Abstract INTRODUCTION Traditional atlases of the human brainstem are limited by the inflexible, sparsely-sampled, two-dimensional nature of histology or the low spatial resolution of magnetic resonance imaging (MRI). Magnetic resonance histology (MRH) uses postmortem high-resolution MRI to circumvent the challenges associated with both modalities. METHODS A human brainstem specimen extending from the rostral diencephalon through the caudal medulla was removed from a 65-year-old male within 24 hours of death. The specimen was formalin-fixed for two weeks, then rehydrated and placed in a custom-made MRI compatible tube and immersed in buffered liquid fluorocarbon. MRI was performed in a 7-Tesla machine with 120 unique diffusion directions.
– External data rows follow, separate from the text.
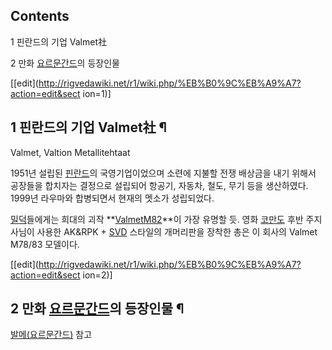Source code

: ## Contents

    

1 핀란드의 기업 Valmet社

2 만화 [요르문간드](%EC%9A%94%EB%A5%B4%EB%AC%B8%EA%B0%84%EB%93%9C.md)의 등장인물

[[edit](http://rigvedawiki.net/r1/wiki.php/%EB%B0%9C%EB%A9%A7?action=edit&sect
ion=1)]

## 1 핀란드의 기업 Valmet社 ¶

Valmet, Valtion Metallitehtaat

  

1951년 설립된 [핀란드](%ED%95%80%EB%9E%80%EB%93%9C.md)의 국영기업이었으며 소련에 지불할 전쟁 배상금을
내기 위해서 공장들을 합치자는 결정으로 설립되어 항공기, 자동차, 철도, 무기 등을 생산하였다. 1999년 라우마와 합병되면서 현재의 멧소가
성립되었다.

  

[밀덕](%EB%B0%80%EB%8D%95.md)들에게는 희대의 괴작 **[ValmetM82](Valmet%20M82.md)**이 가장 유명할 듯. 영화
[코만도](%EC%BD%94%EB%A7%8C%EB%8F%84.md) 후반 주지사님이 사용한 AK&RPK +
[SVD](SVD.md) 스타일의 개머리판을 장착한 총은 이 회사의 Valmet M78/83 모델이다.

[[edit](http://rigvedawiki.net/r1/wiki.php/%EB%B0%9C%EB%A9%A7?action=edit&sect
ion=2)]

## 2 만화 [요르문간드](%EC%9A%94%EB%A5%B4%EB%AC%B8%EA%B0%84%EB%93%9C.md)의 등장인물 ¶

[발메(요르문간드)](%EB%B0%9C%EB%A9%94%28%EC%9A%94%EB%A5%B4%EB%AC%B8%EA%B0%84%EB%93%9C%29.md) 참고  

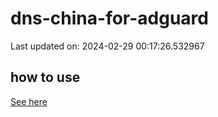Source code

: # dns-china-for-adguard

Last updated on: 2024-02-29 00:17:26.532967

## how to use

[See here](https://github.com/AdguardTeam/AdGuardHome/wiki/Configuration#upstreams-from-file)
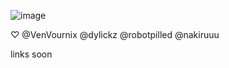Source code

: ![image](https://github.com/user-attachments/assets/761560b4-4b7e-4b5c-944f-097643c58fbc)

 ♡︎ @VenVournix @dylickz @robotpilled @nakiruuu 


links soon
<!--
**pjyu2/pjyu2** is a ✨ _special_ ✨ repository because its `README.md` (this file) appears on your GitHub profile.
![IMG_7415](https://github.com/user-attachments/assets/011d19eb-23cf-497b-ad3f-14c23e95b078)

Here are some ideas to get you started:

- 🔭 I’m currently working on ...
- 🌱 I’m currently learning ...
- 👯 I’m looking to collaborate on ...
- 🤔 I’m looking for help with ...
- 💬 Ask me about ...
- 📫 How to reach me: ...
- 😄 Pronouns: ...
- ⚡ Fun fact: ...
-->
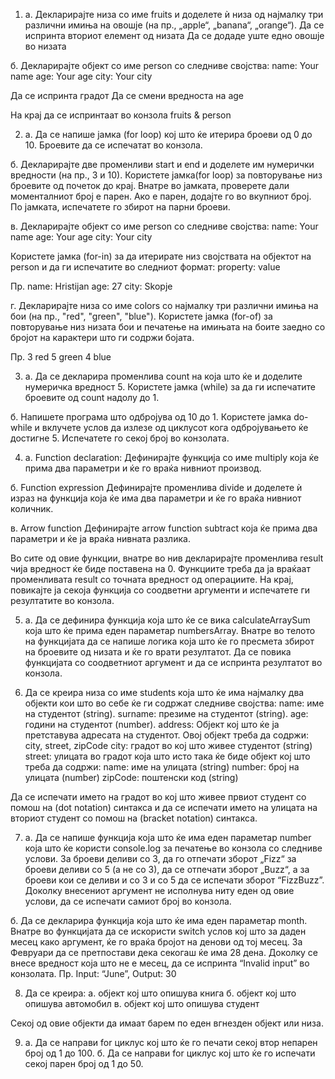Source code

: 1. а. Декларирајте низа со име fruits и доделете ѝ низа од најмалку три различни имиња на овошје (на пр., „apple“, „banana“, „orange“).
   Да се испринта вториот елемент од низата
   Да се додаде уште едно овошје во низата

б. Декларирајте објект со име person со следниве својства:
name: Your name
age: Your age
city: Your city

Да се испринта градот
Да се смени вредноста на age

На крај да се испринтаат во конзола fruits & person

2. а. Да се напише jамка (for loop) кој што ќе итерира броеви од 0 до 10. Броевите да се испечатат во конзола.

б. Декларирајте две променливи start и end и доделете им нумерички вредности (на пр., 3 и 10). Користете јамка(for loop) за повторување низ броевите од почеток до крај. Внатре во јамката, проверете дали моменталниот број е парен. Ако е парен, додајте го во вкупниот број.
По јамката, испечатете го збирот на парни броеви.

в. Декларирајте објект со име person со следниве својства:
name: Your name
age: Your age
city: Your city

Користете јамка (for-in) за да итерирате низ својствата на објектот на person и да ги испечатите во следниот формат:
property: value

Пр.
name: Hristijan
age: 27
city: Skopje

г. Декларирајте низа со име colors со најмалку три различни имиња на бои (на пр., "red", "green", "blue").
Користете јамка (for-of) за повторување низ низата бои и печатење на имињата на боите заедно со бројот на карактери што ги содржи бојата.

Пр.
3 red
5 green
4 blue

3. a. Да се декларира променлива count на која што ќе и доделите нумеричка вредност 5. Користете јамка (while) за да ги испечатите броевите од count надолу до 1.

б. Напишете програма што одбројува од 10 до 1. Користете јамка do-while и вклучете услов да излезе од циклусот кога одбројувањето ќе достигне 5. Испечатете го секој број во конзолата.

4. a. Function declaration:
   Дефинирајте функција со име multiply која ќе прима два параметри и ќе го враќа нивниот производ.

б. Function expression
Дефинирајте променлива divide и доделете ѝ израз на функција којa ќе има два параметри и ќе го враќа нивниот количник.

в. Аrrow function
Дефинирајте arrow function subtract која ќе прима два параметри и ќе ја враќа нивната разлика.

Во сите од овие функции, внатре во нив декларирајте променлива result чија вредност ќе биде поставена на 0. Функциите треба да ја враќаат променливата result со точната вредност од операциите. На крај, повикајте ја секоја функција со соодветни аргументи и испечатете ги резултатите во конзола.

5.  a. Да се дефинира функција која што ќе се вика calculateArraySum која што ќе прима еден параметар numbersArray. Внатре во телото на функцијата да се напише логика која што ќе го пресмета збирот на броевите од низата и ќе го врати резултатот. Да се повика функцијата со соодветниот аргумент и да се испринта резултатот во конзола.

6.  Да се креира низа со име students која што ќе има најмалку два објекти кои што во себе ќе ги содржат следниве својства:
    name: име на студентот (string).
    surname: презиме на студентот (string).
    age: години на студентот (number).
    address: Објект кој што ќе ја претставува адресата на студентот. Овој објект треба да содржи:
    city, street, zipCode
    city: градот во кој што живее студентот (string)
    street: улицата во градот која што исто така ќе биде објект кој што треба да содржи:
    name: име на улицата (string)
    number: број на улицата (number)
    zipCode: поштенски код (string)

Да се испечати името на градот во кој што живее првиот студент со помош на (dot notation) синтакса и да се испечати името на улицата на вториот студент со помош на (bracket notation) синтакса.

7. a. Да се напише функција која што ќе има еден параметар number која што ќе користи console.log за печатење во конзола со следниве услови. За броеви деливи со 3, да го отпечати зборот „Fizz“ за броеви деливи со 5 (а не со 3), да се отпечати зборот „Buzz“, а за броеви кои се деливи и со 3 и со 5 да се испечати зборот “FizzBuzz”. Доколку внесениот аргумент не исполнува ниту еден од овие услови, да се испечати самиот број во конзола.

б. Да се декларира функција која што ќе има еден параметар month. Внатре во функцијата да се искористи switch услов кој што за даден месец како аргумент, ќе го враќа бројот на денови од тој месец. За Февруари да се претпостави дека секогаш ќе има 28 дена. Доколку се внесе вредност која што не е месец, да се испринта “Invalid input” во конзолата.
Пр. Input: “June”, Output: 30

8. Да се креира:
   a. објект кој што опишува книга
   б. објект кој што опишува автомобил
   в. објект кој што опишува студент

Секој од овие објекти да имаат барем по еден вгнезден објект или низа.

9. а. Да се направи for циклус кој што ќе го печати секој втор непарен број од 1 до 100.
   б. Да се направи for циклус кој што ќе го испечати секој парен број од 1 до 50.
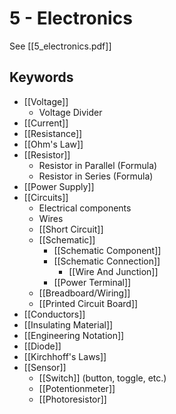 # 5 - Electronics
See [[5_electronics.pdf]]

## Keywords
- [[Voltage]]
  - Voltage Divider
- [[Current]]
- [[Resistance]]
- [[Ohm's Law]]
- [[Resistor]]
  - Resistor in Parallel (Formula)
  - Resistor in Series (Formula)
- [[Power Supply]]
- [[Circuits]]
  - Electrical components
  - Wires
  - [[Short Circuit]]
  - [[Schematic]]
    - [[Schematic Component]]
    - [[Schematic Connection]]
      - [[Wire And Junction]]
    - [[Power Terminal]]
  - [[Breadboard/Wiring]]
  - [[Printed Circuit Board]]
- [[Conductors]]
- [[Insulating Material]]
- [[Engineering Notation]]
- [[Diode]]
- [[Kirchhoff's Laws]]
- [[Sensor]]
  - [[Switch]] (button, toggle, etc.)
  - [[Potentionmeter]]
  - [[Photoresistor]]
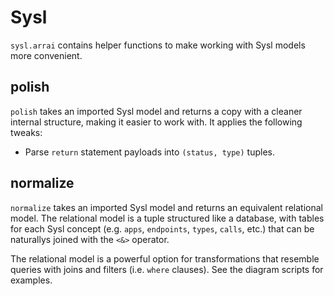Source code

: # Sysl

`sysl.arrai` contains helper functions to make working with Sysl models more convenient.

## polish

`polish` takes an imported Sysl model and returns a copy with a cleaner internal structure, making it easier to work with. It applies the following tweaks:

- Parse `return` statement payloads into `(status, type)` tuples.

## normalize

`normalize` takes an imported Sysl model and returns an equivalent relational model. The relational model is a tuple structured like a database, with tables for each Sysl concept (e.g. `apps`, `endpoints`, `types`, `calls`, etc.) that can be naturallys joined with the `<&>` operator.

The relational model is a powerful option for transformations that resemble queries with joins and filters (i.e. `where` clauses). See the diagram scripts for examples.
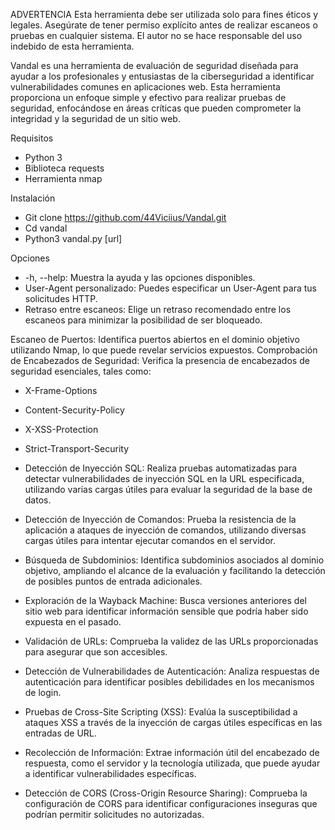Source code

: ADVERTENCIA
Esta herramienta debe ser utilizada solo para fines éticos y legales. Asegúrate de tener permiso explícito antes de realizar escaneos o pruebas en cualquier sistema. El autor no se hace responsable del uso indebido de esta herramienta.

Vandal es una herramienta de evaluación de seguridad diseñada para ayudar a los profesionales y entusiastas de la ciberseguridad a identificar vulnerabilidades comunes en aplicaciones web. Esta herramienta proporciona un enfoque simple y efectivo para realizar pruebas de seguridad, enfocándose en áreas críticas que pueden comprometer la integridad y la seguridad de un sitio web.

Requisitos
* Python 3
* Biblioteca requests
* Herramienta nmap

Instalación 
* Git clone https://github.com/44Viciius/Vandal.git
* Cd vandal
* Python3 vandal.py [url]

Opciones
* -h, --help: Muestra la ayuda y las opciones disponibles.
* User-Agent personalizado: Puedes especificar un User-Agent para tus solicitudes HTTP.
* Retraso entre escaneos: Elige un retraso recomendado entre los escaneos para minimizar la posibilidad de ser bloqueado.

Escaneo de Puertos: 
Identifica puertos abiertos en el dominio objetivo utilizando Nmap, lo que puede revelar servicios expuestos.
Comprobación de Encabezados de Seguridad: 
Verifica la presencia de encabezados de seguridad esenciales, tales como:
* X-Frame-Options
* Content-Security-Policy
* X-XSS-Protection
* Strict-Transport-Security
 
* Detección de Inyección SQL:
Realiza pruebas automatizadas para detectar vulnerabilidades de inyección SQL en la URL especificada, utilizando varias cargas útiles para evaluar la seguridad de la base de datos.

* Detección de Inyección de Comandos:
Prueba la resistencia de la aplicación a ataques de inyección de comandos, utilizando diversas cargas útiles para intentar ejecutar comandos en el servidor.

* Búsqueda de Subdominios: 
Identifica subdominios asociados al dominio objetivo, ampliando el alcance de la evaluación y facilitando la detección de posibles puntos de entrada adicionales.

* Exploración de la Wayback Machine: 
Busca versiones anteriores del sitio web para identificar información sensible que podría haber sido expuesta en el pasado.

* Validación de URLs: 
Comprueba la validez de las URLs proporcionadas para asegurar que son accesibles.

* Detección de Vulnerabilidades de Autenticación: 
Analiza respuestas de autenticación para identificar posibles debilidades en los mecanismos de login.

* Pruebas de Cross-Site Scripting (XSS): 
Evalúa la susceptibilidad a ataques XSS a través de la inyección de cargas útiles específicas en las entradas de URL.

* Recolección de Información: 
Extrae información útil del encabezado de respuesta, como el servidor y la tecnología utilizada, que puede ayudar a identificar vulnerabilidades específicas.

* Detección de CORS (Cross-Origin Resource Sharing): 
Comprueba la configuración de CORS para identificar configuraciones inseguras que podrían permitir solicitudes no autorizadas.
Acquisition time for anatomic and diffusion images were 14 hours and 208 hours, respectively. Segmentation was performed manually. Deterministic fiber tractography was done using strategically chosen regions of interest and avoidance, with manual editing using expert knowledge of human neuroanatomy. RESULTS Anatomic and diffusion images were rendered with isotropic resolutions of 50 μm and 200 μm, respectively. Spatial resolution was high enough to visualize individual fasciculi of the descending corticospinal tracts intercalated between the transverse pontocerebellar fibers. Ninety different structures were segmented and 11 different fiber bundles were rendered with tractography. Angular resolution was high enough to visualize crossing fibers, such as those of the superior cerebellar peduncle. Both gray and white matter can be visualized in 3D simultaneously, such as the subthalamic nuclei and corticospinal tracts, as may be used in deep brain stimulation. CONCLUSION We used MRH to enable unprecedented resolution in digital imaging of the human brainstem and adjacent diencephalic structures, and we then performed comprehensive segmentation and tractography to render an interactive, three-dimensional atlas of both gray and white matter. This atlas has immediate applications in neuroanatomical study and education, with the potential for future neurosurgical applications in enhancing neurosurgical planning through “safe” zones of entry into the human brainstem. We are currently building the computer infrastructure to make this atlas publicly-available.